ムホバは確かに好調でしたが、ブレイディのストロークが去年の全米レベルであったならここまで苦戦することなく決勝へとコマを進めていたように思います。

 

本調子でないブレイディと今大会の大坂となれば、大坂に分があるのは明らかでした。

 

大会通じてみても大坂のパフォーマンスは頭一つ抜けていて、この調子が維持されるなら少なくともハードコートでは中々負ける姿が想像し難い、そんなレベルに来ていると感じます。

今大会の大坂に強さに関しては時間があれば別記事で検証したいと思います。

 

今後、大坂が大きな支配力を示すことは間違いなさそうですが、それに対抗する選手たちもこの大会で多く見られました。

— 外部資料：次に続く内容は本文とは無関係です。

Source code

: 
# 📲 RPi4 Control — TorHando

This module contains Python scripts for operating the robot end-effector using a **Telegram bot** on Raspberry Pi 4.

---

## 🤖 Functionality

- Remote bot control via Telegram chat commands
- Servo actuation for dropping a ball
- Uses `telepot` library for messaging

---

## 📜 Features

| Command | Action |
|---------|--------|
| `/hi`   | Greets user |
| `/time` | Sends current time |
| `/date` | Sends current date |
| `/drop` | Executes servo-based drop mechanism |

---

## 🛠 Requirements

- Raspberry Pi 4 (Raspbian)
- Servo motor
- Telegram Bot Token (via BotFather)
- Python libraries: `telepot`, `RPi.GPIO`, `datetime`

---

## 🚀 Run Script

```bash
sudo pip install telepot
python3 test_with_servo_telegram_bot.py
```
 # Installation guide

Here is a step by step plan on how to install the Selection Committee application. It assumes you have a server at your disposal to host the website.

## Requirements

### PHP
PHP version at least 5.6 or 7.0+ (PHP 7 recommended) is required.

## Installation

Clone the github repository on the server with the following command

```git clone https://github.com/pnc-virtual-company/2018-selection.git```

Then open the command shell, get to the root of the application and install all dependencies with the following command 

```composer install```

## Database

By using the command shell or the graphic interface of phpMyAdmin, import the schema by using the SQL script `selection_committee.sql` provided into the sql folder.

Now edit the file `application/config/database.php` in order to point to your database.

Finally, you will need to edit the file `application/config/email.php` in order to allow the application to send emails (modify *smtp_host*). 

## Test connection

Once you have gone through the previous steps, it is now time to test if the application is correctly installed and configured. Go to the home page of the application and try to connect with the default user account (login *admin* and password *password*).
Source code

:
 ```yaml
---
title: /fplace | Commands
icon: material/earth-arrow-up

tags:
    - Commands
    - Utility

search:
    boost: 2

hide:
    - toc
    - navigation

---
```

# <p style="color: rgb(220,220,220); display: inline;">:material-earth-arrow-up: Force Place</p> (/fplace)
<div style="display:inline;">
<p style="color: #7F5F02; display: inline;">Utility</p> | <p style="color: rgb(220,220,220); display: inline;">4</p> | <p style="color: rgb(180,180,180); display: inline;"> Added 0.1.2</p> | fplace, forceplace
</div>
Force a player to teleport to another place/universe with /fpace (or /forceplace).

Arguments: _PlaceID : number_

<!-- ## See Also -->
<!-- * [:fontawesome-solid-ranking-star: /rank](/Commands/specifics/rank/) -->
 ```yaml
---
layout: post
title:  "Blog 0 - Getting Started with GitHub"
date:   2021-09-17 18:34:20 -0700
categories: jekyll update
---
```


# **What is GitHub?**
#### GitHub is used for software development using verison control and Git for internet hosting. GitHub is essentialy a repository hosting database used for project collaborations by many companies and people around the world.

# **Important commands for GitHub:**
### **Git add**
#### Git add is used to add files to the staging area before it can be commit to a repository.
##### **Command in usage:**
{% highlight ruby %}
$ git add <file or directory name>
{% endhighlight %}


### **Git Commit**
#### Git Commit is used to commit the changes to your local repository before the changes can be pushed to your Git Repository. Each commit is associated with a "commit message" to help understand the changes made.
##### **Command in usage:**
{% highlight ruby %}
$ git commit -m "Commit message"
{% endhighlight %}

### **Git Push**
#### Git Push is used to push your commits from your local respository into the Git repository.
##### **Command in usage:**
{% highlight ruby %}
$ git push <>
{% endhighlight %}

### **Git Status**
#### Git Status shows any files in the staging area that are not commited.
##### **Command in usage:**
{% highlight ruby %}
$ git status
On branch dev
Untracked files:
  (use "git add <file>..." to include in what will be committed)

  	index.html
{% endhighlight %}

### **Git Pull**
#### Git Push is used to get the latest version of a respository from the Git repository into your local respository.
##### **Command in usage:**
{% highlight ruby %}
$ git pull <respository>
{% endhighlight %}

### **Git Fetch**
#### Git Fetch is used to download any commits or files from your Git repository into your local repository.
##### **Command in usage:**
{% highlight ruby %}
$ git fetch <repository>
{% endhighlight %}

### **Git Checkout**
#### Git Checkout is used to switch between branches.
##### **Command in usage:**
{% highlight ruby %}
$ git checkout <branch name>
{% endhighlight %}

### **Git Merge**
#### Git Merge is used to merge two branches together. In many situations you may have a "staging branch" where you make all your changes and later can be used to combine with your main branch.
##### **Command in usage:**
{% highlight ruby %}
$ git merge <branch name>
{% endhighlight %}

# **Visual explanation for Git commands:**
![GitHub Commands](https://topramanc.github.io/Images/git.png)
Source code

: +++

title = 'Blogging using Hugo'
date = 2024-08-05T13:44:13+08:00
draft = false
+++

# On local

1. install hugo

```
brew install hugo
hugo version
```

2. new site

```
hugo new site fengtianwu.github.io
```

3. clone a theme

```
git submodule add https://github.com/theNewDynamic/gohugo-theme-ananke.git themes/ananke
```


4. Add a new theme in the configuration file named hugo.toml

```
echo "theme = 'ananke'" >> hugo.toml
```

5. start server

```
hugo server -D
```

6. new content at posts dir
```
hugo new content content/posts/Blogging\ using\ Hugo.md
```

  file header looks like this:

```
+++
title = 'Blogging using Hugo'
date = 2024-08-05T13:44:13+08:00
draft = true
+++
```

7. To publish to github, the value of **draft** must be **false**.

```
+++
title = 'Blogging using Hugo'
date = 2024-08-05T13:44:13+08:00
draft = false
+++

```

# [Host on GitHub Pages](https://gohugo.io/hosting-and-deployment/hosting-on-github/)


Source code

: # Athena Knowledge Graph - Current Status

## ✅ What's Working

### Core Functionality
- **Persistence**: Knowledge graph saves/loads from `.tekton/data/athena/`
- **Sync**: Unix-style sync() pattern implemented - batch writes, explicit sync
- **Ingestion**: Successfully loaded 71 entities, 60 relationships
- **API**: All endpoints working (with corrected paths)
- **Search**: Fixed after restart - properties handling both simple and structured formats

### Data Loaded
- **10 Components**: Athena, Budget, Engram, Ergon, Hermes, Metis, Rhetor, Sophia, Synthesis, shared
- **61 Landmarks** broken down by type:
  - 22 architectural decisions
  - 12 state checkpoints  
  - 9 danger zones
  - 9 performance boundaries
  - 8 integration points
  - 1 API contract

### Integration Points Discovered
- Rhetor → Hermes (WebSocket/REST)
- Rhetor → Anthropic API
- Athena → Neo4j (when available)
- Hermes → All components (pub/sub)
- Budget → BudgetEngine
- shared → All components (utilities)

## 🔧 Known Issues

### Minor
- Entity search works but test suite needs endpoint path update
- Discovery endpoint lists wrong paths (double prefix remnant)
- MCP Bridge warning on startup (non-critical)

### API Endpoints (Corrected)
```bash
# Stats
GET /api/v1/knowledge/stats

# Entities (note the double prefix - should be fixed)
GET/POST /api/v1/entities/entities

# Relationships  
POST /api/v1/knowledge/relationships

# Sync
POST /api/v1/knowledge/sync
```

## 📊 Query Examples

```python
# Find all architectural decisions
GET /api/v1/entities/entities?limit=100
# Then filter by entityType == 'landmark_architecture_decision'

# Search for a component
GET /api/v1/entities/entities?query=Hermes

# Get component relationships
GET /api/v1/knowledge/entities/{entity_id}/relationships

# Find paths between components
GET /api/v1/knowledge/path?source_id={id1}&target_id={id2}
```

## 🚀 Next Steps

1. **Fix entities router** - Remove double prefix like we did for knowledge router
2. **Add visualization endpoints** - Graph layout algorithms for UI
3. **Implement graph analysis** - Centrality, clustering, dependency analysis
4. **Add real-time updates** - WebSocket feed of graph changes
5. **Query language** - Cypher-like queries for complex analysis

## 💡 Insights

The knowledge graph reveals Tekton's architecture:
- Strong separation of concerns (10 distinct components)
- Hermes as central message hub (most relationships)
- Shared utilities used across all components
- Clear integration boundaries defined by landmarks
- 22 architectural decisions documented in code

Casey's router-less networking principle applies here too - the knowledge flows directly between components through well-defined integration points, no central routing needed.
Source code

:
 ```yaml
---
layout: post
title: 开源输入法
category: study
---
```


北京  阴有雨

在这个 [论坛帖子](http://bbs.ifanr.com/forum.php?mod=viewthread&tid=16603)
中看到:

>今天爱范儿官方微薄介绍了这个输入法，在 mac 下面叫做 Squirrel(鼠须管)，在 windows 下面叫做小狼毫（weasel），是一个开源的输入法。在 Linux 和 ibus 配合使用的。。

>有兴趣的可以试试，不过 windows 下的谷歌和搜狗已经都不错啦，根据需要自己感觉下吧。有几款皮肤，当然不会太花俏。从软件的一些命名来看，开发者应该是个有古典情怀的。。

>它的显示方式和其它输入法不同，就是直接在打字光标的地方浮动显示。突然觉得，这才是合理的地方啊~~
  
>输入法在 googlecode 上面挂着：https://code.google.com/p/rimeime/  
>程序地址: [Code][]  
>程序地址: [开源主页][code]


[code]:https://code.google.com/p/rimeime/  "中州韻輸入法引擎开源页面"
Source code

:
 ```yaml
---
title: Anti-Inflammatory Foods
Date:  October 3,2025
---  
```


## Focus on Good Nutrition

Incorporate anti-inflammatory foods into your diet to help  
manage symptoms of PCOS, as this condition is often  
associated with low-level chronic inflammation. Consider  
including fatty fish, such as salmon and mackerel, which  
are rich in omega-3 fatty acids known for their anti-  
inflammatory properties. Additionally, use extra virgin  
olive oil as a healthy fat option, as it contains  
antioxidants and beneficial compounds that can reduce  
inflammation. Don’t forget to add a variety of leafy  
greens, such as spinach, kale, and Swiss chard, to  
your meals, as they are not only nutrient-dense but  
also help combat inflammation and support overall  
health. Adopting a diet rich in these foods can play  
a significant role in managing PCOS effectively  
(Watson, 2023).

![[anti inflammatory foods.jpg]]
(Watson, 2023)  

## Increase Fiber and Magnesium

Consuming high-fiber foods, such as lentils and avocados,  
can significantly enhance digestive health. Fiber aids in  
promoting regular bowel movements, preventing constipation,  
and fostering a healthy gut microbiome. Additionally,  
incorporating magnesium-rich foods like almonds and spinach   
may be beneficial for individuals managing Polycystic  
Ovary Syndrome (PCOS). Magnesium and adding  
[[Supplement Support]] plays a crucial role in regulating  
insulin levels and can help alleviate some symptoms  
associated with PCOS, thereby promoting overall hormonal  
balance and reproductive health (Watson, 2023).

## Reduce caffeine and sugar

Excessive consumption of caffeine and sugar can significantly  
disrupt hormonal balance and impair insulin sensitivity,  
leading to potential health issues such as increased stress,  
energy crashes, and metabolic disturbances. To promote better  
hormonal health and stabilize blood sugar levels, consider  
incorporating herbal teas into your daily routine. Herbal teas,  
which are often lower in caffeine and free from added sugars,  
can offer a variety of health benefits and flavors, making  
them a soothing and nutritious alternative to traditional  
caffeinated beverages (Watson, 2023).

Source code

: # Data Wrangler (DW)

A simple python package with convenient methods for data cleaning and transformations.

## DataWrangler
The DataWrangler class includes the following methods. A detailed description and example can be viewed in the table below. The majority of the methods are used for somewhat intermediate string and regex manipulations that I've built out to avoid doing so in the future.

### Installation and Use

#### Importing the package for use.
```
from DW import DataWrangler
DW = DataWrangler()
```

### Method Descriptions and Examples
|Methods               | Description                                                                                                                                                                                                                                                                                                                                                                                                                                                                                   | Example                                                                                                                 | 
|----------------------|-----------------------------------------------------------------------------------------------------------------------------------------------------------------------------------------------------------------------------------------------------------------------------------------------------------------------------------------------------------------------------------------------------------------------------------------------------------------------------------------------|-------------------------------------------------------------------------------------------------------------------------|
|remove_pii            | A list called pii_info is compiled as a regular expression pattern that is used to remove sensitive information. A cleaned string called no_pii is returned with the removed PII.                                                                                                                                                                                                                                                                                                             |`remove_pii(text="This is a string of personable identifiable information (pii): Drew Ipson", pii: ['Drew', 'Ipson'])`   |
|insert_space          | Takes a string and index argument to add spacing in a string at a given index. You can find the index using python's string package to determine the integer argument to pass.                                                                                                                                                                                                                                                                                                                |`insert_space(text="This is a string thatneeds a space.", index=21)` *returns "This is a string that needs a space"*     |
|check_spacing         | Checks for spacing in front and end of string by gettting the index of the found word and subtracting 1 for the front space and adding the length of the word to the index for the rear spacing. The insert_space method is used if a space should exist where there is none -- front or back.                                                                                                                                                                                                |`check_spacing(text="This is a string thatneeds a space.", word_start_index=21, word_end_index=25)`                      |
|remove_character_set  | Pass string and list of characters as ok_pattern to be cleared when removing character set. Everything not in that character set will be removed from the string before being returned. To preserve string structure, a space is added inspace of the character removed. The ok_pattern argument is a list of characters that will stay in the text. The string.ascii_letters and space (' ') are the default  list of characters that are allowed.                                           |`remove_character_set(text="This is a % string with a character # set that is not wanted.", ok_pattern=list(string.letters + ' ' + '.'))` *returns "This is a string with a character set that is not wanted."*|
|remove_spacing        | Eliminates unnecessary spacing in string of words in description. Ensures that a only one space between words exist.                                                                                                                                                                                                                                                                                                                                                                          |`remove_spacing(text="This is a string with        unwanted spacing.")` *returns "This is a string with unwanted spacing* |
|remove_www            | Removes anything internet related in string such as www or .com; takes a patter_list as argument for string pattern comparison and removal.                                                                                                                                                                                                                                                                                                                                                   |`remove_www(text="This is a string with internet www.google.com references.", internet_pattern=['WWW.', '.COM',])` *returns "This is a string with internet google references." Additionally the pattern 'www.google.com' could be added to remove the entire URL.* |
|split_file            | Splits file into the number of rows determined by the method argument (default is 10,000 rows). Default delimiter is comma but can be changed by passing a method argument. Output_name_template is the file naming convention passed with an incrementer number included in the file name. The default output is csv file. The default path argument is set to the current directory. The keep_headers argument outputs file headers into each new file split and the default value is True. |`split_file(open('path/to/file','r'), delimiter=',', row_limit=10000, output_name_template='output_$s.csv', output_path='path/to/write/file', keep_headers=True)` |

長らく頂点不在と言われていた女子シングルスですが、今回の大坂の優勝で明確に大坂を中心に包囲網が敷かれるという図式になってくると思います。

筆頭はサバレンカかなと思っていますが、バーティやシフィオンテクなどが組み立てで崩していくという場面も期待したいところ。

今後、それぞれの選手たちがどのようなアプローチで大坂攻略を狙うかという視点で見ていくと面白いかもしれませんね。

 

以上、長くなりましたが今後のテニス観戦の一役に立てれば幸いです。